-- Opening Marker --
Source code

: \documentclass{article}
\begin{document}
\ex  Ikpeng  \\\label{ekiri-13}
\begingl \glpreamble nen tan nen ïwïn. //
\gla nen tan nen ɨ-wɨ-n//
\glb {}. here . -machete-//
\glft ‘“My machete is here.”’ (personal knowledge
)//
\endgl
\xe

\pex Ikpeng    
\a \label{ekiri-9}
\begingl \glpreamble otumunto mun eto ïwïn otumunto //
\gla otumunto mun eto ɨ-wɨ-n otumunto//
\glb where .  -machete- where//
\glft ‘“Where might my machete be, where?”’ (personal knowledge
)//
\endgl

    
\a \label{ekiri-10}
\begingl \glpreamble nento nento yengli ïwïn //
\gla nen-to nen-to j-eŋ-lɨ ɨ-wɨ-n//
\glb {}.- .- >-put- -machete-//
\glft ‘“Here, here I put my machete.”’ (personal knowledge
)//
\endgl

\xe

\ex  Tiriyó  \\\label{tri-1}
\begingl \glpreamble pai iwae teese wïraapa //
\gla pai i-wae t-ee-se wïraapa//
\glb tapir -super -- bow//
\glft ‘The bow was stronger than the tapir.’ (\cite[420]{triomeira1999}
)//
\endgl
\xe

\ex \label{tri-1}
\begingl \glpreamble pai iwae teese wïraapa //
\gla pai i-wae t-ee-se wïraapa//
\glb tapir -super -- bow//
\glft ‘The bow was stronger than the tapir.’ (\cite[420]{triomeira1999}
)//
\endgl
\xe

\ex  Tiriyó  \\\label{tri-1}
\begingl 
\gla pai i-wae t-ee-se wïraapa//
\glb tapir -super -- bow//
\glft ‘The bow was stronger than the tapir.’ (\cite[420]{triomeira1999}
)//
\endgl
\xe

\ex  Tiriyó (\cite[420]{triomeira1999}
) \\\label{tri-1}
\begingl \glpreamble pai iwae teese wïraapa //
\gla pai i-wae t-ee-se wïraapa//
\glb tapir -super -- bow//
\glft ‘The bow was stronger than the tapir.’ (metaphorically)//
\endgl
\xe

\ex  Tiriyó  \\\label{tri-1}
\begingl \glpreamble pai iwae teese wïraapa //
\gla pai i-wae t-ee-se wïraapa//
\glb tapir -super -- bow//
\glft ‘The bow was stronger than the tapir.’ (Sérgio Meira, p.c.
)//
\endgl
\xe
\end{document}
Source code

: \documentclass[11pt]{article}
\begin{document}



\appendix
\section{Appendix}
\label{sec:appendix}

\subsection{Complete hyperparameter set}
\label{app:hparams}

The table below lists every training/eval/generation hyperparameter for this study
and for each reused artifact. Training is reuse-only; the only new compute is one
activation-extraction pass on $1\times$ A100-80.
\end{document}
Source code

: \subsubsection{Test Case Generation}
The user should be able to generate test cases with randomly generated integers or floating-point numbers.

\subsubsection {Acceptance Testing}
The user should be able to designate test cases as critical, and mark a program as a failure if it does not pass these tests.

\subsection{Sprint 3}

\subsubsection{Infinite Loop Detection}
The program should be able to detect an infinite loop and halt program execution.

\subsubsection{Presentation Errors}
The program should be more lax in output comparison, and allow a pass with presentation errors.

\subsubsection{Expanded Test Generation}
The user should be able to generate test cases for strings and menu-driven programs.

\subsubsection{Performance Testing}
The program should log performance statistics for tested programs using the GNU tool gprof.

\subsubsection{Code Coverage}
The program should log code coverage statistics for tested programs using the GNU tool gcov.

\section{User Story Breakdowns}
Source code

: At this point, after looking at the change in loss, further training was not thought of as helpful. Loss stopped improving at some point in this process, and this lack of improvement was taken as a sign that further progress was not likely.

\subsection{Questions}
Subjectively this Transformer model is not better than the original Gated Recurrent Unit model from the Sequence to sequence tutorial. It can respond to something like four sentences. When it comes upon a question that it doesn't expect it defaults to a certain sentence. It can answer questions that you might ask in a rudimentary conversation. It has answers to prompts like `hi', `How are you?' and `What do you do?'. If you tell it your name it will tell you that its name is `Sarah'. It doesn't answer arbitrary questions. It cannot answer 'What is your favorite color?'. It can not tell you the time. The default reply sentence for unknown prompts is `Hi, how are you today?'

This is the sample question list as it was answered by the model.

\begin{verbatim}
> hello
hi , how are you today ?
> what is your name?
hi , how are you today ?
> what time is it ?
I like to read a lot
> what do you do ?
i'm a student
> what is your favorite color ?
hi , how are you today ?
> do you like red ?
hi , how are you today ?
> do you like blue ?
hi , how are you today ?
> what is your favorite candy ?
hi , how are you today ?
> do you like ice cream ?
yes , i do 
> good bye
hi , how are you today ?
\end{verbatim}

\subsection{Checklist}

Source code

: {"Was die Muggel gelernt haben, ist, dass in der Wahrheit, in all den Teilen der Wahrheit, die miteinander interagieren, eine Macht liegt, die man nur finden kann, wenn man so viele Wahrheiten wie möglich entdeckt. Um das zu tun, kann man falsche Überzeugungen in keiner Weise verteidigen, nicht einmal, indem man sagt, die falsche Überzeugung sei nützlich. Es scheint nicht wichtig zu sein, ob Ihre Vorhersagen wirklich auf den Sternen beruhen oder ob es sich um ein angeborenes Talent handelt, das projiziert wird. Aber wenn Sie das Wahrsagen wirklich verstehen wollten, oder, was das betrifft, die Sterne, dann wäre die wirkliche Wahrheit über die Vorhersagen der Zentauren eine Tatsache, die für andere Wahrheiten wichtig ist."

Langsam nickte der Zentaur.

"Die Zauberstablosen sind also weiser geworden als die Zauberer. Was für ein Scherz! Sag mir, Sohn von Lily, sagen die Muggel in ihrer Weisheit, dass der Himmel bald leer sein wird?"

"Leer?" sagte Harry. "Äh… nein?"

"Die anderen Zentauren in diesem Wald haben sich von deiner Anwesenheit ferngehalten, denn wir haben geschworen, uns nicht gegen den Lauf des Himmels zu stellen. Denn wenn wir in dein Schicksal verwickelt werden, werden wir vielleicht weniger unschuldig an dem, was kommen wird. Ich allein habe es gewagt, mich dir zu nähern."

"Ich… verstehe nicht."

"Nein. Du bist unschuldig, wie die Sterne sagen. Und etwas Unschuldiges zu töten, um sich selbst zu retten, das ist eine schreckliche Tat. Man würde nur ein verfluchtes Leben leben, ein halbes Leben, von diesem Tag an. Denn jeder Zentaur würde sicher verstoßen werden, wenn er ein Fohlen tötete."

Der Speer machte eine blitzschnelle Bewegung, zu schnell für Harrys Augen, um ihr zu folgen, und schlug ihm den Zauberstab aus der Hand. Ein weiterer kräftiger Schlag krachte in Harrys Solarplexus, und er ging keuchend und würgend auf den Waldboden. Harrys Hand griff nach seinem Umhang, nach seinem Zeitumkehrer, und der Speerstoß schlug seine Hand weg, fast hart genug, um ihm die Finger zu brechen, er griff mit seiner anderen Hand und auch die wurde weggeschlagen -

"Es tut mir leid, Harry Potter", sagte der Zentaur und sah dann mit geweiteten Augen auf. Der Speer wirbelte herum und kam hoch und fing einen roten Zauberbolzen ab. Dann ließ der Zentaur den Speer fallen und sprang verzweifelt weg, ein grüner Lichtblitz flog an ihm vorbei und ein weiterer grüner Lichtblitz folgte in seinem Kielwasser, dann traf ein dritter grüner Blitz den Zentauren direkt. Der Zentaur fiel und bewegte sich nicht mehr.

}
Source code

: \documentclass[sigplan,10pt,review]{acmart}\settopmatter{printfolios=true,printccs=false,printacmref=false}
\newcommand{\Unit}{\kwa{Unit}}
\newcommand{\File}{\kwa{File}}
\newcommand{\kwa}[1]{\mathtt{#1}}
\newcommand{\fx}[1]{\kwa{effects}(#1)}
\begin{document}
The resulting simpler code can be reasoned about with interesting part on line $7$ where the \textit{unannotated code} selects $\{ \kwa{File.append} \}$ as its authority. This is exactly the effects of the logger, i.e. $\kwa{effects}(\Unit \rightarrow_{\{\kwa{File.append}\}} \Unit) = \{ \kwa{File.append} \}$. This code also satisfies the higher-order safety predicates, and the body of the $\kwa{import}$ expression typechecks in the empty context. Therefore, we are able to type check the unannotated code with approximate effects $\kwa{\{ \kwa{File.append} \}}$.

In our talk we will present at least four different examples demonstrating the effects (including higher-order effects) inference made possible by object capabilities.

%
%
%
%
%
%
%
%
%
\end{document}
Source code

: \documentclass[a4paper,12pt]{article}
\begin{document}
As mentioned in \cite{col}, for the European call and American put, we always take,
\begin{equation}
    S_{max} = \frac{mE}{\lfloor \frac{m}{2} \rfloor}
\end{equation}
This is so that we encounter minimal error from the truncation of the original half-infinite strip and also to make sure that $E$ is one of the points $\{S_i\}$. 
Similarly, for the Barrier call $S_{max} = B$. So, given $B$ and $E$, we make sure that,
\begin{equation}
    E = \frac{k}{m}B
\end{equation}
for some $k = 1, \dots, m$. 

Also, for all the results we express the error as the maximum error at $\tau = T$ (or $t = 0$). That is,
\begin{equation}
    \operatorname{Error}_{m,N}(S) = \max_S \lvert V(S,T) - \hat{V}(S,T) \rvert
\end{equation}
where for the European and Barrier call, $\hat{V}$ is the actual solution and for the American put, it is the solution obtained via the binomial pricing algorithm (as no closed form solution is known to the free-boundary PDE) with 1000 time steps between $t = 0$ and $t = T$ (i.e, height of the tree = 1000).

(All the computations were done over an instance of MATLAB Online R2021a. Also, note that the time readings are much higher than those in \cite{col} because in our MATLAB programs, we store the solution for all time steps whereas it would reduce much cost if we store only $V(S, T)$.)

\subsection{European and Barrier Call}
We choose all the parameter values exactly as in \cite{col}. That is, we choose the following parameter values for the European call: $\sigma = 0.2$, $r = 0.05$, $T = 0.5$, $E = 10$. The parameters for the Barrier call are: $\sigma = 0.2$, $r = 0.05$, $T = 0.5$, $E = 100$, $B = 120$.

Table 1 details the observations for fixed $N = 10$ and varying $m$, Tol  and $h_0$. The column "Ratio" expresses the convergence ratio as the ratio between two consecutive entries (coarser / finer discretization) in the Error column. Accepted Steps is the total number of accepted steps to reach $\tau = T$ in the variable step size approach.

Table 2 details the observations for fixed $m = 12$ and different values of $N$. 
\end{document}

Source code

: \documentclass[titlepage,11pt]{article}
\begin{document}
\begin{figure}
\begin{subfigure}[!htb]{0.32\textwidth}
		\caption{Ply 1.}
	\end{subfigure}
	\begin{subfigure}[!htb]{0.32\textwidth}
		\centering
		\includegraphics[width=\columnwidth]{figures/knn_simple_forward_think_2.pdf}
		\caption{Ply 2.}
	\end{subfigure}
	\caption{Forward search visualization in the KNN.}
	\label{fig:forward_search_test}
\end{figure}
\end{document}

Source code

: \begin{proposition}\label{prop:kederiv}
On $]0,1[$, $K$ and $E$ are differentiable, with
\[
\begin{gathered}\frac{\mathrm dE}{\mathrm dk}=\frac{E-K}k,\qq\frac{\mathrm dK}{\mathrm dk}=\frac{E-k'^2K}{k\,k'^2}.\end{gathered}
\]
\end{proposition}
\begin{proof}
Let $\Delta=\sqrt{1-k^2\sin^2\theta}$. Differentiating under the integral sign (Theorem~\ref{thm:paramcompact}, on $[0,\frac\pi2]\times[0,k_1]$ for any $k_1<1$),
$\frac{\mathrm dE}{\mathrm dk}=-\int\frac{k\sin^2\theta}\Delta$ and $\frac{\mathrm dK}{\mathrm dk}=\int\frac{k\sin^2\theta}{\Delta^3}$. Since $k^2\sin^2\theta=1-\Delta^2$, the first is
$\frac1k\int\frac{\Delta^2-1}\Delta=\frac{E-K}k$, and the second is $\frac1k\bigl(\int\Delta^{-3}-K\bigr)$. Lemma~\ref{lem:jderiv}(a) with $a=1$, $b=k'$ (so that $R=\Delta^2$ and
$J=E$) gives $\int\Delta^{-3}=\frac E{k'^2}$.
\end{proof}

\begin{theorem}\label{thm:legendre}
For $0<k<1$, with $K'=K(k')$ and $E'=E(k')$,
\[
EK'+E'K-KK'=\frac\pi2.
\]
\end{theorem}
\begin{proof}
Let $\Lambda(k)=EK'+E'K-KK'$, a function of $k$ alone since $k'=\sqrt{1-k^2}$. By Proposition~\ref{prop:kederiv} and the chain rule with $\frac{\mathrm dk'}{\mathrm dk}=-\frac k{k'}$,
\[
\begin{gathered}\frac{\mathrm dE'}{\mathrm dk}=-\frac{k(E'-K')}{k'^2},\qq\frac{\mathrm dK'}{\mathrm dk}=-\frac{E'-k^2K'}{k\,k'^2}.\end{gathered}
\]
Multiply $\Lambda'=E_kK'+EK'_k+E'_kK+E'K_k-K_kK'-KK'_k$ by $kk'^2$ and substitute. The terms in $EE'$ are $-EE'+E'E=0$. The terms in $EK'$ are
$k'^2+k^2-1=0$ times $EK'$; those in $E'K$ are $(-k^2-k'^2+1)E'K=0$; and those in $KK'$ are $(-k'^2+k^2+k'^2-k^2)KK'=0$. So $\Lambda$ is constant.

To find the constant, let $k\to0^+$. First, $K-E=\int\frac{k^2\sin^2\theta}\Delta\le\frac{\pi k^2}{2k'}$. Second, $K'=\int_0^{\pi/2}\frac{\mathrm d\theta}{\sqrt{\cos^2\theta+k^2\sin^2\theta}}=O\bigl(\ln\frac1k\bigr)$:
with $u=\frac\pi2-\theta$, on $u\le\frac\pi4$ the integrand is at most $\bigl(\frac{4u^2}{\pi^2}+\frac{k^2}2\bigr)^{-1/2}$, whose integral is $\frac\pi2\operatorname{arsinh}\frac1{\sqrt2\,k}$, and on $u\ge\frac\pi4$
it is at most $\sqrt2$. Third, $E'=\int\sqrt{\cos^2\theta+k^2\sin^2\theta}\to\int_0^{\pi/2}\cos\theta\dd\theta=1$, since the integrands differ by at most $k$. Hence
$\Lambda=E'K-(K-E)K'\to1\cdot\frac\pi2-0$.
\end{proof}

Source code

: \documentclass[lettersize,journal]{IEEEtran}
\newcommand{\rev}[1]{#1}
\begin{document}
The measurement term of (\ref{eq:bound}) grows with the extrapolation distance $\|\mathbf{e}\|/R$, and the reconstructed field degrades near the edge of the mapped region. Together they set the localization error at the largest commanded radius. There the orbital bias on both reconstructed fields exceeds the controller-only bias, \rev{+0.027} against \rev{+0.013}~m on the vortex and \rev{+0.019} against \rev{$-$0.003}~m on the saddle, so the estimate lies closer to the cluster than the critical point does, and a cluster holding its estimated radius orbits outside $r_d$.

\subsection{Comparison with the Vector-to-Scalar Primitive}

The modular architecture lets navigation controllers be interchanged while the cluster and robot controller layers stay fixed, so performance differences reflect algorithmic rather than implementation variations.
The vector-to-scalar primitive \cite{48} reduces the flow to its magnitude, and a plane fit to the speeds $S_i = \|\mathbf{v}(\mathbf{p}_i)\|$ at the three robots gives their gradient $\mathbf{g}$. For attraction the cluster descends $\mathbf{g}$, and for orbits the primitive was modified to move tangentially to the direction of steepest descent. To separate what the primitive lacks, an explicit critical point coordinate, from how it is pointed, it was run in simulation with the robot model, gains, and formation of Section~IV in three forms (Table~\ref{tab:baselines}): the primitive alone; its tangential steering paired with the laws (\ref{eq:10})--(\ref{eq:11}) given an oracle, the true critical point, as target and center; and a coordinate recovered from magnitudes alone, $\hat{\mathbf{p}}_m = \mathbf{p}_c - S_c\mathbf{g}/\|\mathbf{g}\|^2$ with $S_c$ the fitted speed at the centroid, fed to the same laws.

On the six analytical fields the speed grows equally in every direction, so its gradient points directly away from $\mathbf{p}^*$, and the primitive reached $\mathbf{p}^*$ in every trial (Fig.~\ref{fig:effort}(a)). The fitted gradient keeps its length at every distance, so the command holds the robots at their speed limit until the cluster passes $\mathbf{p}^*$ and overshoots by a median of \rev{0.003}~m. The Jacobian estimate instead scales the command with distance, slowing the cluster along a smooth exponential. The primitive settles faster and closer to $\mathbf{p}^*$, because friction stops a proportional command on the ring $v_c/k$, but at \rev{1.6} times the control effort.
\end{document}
-- Closing Marker --
Please report every line among the entries that includes "article".

: \documentclass{article}
: \documentclass[11pt]{article}
: \documentclass[a4paper,12pt]{article}
: \documentclass[titlepage,11pt]{article}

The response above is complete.